■ What the task requires
Copy exactly the stretch of data below from the line with "be accelerated with" through the line with "measure cosine similarity", including both of those lines.

Source data
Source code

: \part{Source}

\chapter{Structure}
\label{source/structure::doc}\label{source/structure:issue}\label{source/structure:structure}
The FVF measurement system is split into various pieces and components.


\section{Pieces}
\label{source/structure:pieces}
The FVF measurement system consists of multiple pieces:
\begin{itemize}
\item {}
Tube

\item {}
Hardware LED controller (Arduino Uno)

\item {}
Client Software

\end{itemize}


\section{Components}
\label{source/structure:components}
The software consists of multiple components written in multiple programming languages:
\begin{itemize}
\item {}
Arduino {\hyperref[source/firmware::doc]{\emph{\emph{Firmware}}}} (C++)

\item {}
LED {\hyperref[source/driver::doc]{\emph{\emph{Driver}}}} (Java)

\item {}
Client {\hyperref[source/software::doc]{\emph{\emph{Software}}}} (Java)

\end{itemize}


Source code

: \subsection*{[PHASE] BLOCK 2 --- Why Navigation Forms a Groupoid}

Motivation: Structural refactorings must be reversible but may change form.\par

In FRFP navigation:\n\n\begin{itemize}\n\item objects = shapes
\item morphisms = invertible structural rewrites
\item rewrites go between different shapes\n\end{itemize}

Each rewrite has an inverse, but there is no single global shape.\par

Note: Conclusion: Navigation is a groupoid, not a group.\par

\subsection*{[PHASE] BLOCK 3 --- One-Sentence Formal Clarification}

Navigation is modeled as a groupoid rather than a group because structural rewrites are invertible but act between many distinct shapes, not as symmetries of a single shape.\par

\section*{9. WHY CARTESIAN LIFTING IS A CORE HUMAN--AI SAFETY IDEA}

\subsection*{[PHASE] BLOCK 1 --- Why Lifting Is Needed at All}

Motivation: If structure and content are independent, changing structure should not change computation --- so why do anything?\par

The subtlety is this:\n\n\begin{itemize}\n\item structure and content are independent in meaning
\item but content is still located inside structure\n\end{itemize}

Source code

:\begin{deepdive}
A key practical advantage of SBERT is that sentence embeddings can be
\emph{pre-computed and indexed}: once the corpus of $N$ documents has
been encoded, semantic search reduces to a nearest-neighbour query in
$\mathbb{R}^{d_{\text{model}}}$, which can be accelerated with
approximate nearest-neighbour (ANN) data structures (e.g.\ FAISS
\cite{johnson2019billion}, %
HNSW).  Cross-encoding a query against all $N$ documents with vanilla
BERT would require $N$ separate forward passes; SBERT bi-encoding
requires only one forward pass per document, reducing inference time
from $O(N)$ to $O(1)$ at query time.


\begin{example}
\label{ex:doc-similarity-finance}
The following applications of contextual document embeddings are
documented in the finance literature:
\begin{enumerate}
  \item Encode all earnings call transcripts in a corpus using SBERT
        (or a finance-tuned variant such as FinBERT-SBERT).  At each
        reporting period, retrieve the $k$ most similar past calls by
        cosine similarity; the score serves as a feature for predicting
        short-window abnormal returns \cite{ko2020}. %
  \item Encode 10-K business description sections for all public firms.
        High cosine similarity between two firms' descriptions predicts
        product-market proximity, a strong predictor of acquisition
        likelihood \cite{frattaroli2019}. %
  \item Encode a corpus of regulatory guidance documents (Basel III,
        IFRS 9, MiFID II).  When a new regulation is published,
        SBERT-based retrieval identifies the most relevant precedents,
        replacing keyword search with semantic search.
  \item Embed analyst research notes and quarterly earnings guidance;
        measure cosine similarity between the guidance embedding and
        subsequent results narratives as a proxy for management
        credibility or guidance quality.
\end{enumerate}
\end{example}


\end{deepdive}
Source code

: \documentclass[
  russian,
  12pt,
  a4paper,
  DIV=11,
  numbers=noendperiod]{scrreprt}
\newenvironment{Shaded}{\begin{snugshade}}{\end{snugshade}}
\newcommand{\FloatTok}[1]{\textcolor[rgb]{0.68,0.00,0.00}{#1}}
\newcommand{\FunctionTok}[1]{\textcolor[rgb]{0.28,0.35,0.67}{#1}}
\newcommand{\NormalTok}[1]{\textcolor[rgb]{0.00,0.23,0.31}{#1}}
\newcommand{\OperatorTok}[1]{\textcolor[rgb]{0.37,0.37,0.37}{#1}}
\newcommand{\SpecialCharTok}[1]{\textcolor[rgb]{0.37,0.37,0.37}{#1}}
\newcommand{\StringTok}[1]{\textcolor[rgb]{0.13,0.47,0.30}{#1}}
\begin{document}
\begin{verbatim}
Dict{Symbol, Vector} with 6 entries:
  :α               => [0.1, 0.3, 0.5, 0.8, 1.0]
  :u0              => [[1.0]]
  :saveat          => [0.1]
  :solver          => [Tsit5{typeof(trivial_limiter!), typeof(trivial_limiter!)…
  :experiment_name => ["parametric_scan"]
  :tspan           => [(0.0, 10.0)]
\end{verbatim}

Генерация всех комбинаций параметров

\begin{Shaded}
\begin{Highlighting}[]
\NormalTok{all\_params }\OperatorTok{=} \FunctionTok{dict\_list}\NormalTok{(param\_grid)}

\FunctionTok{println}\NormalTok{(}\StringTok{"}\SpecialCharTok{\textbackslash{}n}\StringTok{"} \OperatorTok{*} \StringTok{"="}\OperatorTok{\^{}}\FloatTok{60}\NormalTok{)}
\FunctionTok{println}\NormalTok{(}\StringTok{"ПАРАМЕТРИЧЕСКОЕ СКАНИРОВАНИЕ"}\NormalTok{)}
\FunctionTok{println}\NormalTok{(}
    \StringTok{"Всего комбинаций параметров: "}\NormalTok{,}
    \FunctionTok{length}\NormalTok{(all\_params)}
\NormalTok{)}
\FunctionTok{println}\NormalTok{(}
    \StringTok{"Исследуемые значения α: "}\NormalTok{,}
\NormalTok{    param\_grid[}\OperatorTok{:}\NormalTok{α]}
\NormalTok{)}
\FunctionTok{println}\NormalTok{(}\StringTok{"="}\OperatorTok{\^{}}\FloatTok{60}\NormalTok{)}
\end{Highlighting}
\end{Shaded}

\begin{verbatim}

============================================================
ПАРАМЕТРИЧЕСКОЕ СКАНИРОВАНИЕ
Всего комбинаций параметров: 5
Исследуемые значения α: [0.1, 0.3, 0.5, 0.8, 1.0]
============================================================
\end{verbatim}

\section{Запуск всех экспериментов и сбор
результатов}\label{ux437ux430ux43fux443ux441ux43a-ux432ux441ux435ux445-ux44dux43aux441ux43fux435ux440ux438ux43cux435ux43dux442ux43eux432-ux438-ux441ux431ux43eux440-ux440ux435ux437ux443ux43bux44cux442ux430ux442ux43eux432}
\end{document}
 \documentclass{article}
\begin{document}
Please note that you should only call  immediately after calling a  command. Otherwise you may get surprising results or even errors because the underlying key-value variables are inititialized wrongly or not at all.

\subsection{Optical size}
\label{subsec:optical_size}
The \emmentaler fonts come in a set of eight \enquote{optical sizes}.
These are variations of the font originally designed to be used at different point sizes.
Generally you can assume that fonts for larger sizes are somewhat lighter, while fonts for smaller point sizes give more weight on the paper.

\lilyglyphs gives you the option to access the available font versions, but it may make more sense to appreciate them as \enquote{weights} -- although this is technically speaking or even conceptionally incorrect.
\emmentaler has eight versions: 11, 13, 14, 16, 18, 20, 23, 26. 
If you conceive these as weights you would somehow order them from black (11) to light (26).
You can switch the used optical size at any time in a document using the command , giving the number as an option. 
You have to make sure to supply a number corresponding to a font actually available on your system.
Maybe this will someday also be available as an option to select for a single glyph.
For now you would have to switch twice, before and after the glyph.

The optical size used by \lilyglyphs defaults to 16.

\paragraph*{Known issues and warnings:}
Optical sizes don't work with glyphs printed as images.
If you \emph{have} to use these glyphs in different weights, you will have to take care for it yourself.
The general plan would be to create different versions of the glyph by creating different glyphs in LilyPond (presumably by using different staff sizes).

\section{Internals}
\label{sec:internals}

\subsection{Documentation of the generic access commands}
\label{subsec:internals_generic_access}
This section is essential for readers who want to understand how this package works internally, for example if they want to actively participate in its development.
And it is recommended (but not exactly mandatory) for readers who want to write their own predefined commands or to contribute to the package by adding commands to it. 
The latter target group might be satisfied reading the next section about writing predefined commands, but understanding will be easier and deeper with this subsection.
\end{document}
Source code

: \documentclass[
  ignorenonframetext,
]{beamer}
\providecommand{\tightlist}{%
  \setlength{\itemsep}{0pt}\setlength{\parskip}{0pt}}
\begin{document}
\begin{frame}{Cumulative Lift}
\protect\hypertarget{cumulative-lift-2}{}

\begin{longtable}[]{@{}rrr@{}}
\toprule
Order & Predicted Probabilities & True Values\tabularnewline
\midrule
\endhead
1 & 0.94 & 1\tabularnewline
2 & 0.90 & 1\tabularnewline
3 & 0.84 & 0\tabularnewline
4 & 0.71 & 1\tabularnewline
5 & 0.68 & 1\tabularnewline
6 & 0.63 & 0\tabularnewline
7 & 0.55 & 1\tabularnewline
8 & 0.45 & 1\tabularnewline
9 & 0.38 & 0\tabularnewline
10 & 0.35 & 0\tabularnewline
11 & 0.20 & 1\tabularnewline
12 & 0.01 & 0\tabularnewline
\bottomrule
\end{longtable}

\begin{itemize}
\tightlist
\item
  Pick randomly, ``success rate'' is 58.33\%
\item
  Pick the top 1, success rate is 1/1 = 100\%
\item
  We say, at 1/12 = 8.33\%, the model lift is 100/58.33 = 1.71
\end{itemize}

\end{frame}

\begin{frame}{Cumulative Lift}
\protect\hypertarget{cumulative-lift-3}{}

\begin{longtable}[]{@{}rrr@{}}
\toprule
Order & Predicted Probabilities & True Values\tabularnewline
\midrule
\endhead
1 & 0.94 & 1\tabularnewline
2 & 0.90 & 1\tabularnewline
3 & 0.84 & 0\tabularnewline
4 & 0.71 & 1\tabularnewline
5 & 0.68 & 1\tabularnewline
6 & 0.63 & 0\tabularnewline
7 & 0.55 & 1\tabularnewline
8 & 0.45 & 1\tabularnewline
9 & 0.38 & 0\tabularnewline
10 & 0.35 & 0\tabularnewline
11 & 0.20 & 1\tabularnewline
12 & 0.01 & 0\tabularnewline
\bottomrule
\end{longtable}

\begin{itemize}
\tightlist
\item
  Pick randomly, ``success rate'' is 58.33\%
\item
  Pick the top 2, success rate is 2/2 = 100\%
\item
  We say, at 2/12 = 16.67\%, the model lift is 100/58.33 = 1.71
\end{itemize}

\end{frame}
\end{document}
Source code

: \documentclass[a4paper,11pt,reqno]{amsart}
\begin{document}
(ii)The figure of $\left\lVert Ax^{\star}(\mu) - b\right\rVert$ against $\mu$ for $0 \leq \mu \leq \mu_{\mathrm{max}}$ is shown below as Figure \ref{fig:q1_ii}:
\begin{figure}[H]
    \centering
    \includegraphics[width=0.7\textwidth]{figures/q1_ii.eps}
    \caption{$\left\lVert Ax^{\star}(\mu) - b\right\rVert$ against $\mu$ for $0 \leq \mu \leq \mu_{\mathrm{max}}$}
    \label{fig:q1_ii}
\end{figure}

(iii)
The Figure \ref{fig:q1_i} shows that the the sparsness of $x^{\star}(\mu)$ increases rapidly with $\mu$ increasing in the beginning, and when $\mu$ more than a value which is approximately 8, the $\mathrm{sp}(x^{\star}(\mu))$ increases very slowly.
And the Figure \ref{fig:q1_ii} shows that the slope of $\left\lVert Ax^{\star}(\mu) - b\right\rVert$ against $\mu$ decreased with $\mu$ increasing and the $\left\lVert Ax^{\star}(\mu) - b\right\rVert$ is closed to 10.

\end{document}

■ Answer
$\mathbb{R}^{d_{\text{model}}}$, which can be accelerated with
approximate nearest-neighbour (ANN) data structures (e.g.\ FAISS
\cite{johnson2019billion}, %
HNSW).  Cross-encoding a query against all $N$ documents with vanilla
BERT would require $N$ separate forward passes; SBERT bi-encoding
requires only one forward pass per document, reducing inference time
from $O(N)$ to $O(1)$ at query time.


\begin{example}
\label{ex:doc-similarity-finance}
The following applications of contextual document embeddings are
documented in the finance literature:
\begin{enumerate}
  \item Encode all earnings call transcripts in a corpus using SBERT
        (or a finance-tuned variant such as FinBERT-SBERT).  At each
        reporting period, retrieve the $k$ most similar past calls by
        cosine similarity; the score serves as a feature for predicting
        short-window abnormal returns \cite{ko2020}. %
  \item Encode 10-K business description sections for all public firms.
        High cosine similarity between two firms' descriptions predicts
        product-market proximity, a strong predictor of acquisition
        likelihood \cite{frattaroli2019}. %
  \item Encode a corpus of regulatory guidance documents (Basel III,
        IFRS 9, MiFID II).  When a new regulation is published,
        SBERT-based retrieval identifies the most relevant precedents,
        replacing keyword search with semantic search.
  \item Embed analyst research notes and quarterly earnings guidance;
        measure cosine similarity between the guidance embedding and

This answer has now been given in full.